Data under study
• • • • • • •

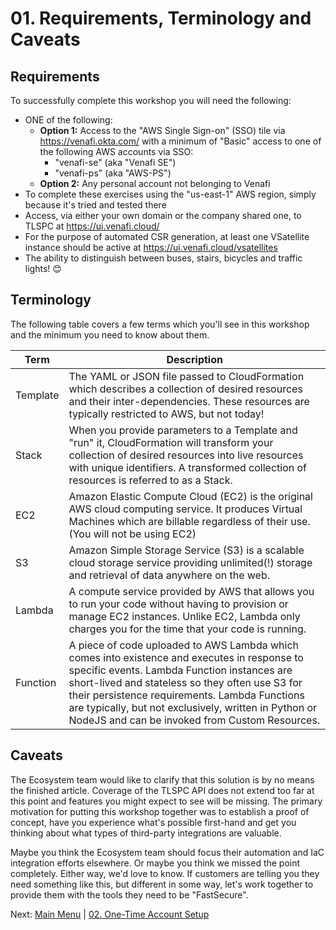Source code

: # 01. Requirements, Terminology and Caveats

## Requirements

To successfully complete this workshop you will need the following:

- ONE of the following:
  - **Option 1:** Access to the "AWS Single Sign-on" (SSO) tile via https://venafi.okta.com/ with a minimum of "Basic" access to one of the following AWS accounts via SSO:
    - "venafi-se" (aka "Venafi SE")
    - "venafi-ps" (aka "AWS-PS")
  - **Option 2:** Any personal account not belonging to Venafi
- To complete these exercises using the "us-east-1" AWS region, simply because it's tried and tested there
- Access, via either your own domain or the company shared one, to TLSPC at https://ui.venafi.cloud/
- For the purpose of automated CSR generation, at least one VSatellite instance should be active at https://ui.venafi.cloud/vsatellites
- The ability to distinguish between buses, stairs, bicycles and traffic lights! 😊

## Terminology

The following table covers a few terms which you'll see in this workshop and the minimum you need to know about them.

| Term  | Description |
| - | - |
| Template | The YAML or JSON file passed to CloudFormation which describes a collection of desired resources and their inter-dependencies. These resources are typically restricted to AWS, but not today! |
| Stack | When you provide parameters to a Template and "run" it, CloudFormation will transform your collection of desired resources into live resources with unique identifiers. A transformed collection of resources is referred to as a Stack. |
| EC2 | Amazon Elastic Compute Cloud (EC2) is the original AWS cloud computing service. It produces Virtual Machines which are billable regardless of their use. (You will not be using EC2) |
| S3 | Amazon Simple Storage Service (S3) is a scalable cloud storage service providing unlimited(!) storage and retrieval of data anywhere on the web. |
| Lambda | A compute service provided by AWS that allows you to run your code without having to provision or manage EC2 instances. Unlike EC2, Lambda only charges you for the time that your code is running. |
| Function | A piece of code uploaded to AWS Lambda which comes into existence and executes in response to specific events. Lambda Function instances are short-lived and stateless so they often use S3 for their persistence requirements. Lambda Functions are typically, but not exclusively, written in Python or NodeJS and can be invoked from Custom Resources. |

## Caveats

The Ecosystem team would like to clarify that this solution is by no means the finished article.
Coverage of the TLSPC API does not extend too far at this point and features you might expect to see will be missing.
The primary motivation for putting this workshop together was to establish a proof of concept, have you experience what's possible first-hand and get you thinking about what types of third-party integrations are valuable.

Maybe you think the Ecosystem team should focus their automation and IaC integration efforts elsewhere.
Or maybe you think we missed the point completely.
Either way, we'd love to know.
If customers are telling you they need something like this, but different in some way, let's work together to provide them with the tools they need to be "FastSecure".

Next: [Main Menu](../README.md) | [02. One-Time Account Setup](../02-one-time-account-setup/README.md)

• • • • • • •

Problem to solve
From the records above, repeat exactly the lines from the one with "- To complete" through the one with "- Access, via", both included.

Worked solution
- To complete these exercises using the "us-east-1" AWS region, simply because it's tried and tested there
- Access, via either your own domain or the company shared one, to TLSPC at https://ui.venafi.cloud/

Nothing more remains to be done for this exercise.